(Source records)
Start of Block

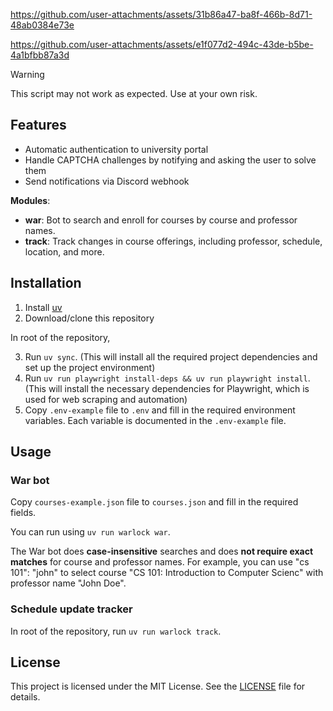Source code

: 
https://github.com/user-attachments/assets/31b86a47-ba8f-466b-8d71-48ab0384e73e

https://github.com/user-attachments/assets/e1f077d2-494c-43de-b5be-4a1bfbb87a3d

> [!warning]
> This script may not work as expected. Use at your own risk.

## Features

- Automatic authentication to university portal
- Handle CAPTCHA challenges by notifying and asking the user to solve them
- Send notifications via Discord webhook

**Modules**:
- **war**: Bot to search and enroll for courses by course and professor names.
- **track**: Track changes in course offerings, including professor, schedule, location, and more.

## Installation

1. Install [uv](https://docs.astral.sh/uv/getting-started/installation/)
2. Download/clone this repository

In root of the repository,

3. Run `uv sync`. (This will install all the required project dependencies and set up the project environment)
4. Run `uv run playwright install-deps && uv run playwright install`. (This will install the necessary dependencies for Playwright, which is used for web scraping and automation)
5. Copy `.env-example` file to `.env` and fill in the required environment variables. Each variable is documented in the `.env-example` file.

## Usage

### War bot

Copy `courses-example.json` file to `courses.json` and fill in the required fields.

You can run using `uv run warlock war`.

The War bot does **case-insensitive** searches and does **not require exact matches** for course and professor names. For example, you can use "cs 101": "john" to select course "CS 101: Introduction to Computer Scienc" with professor name "John Doe".

### Schedule update tracker

In root of the repository, run `uv run warlock track`.

## License

This project is licensed under the MIT License. See the [LICENSE](LICENSE) file for details.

End of Block

▶ PROBLEM
Return every line from the entries above that includes the word "will".

▶ SOLUTION FOR THIS EXERCISE
3. Run `uv sync`. (This will install all the required project dependencies and set up the project environment)
4. Run `uv run playwright install-deps && uv run playwright install`. (This will install the necessary dependencies for Playwright, which is used for web scraping and automation)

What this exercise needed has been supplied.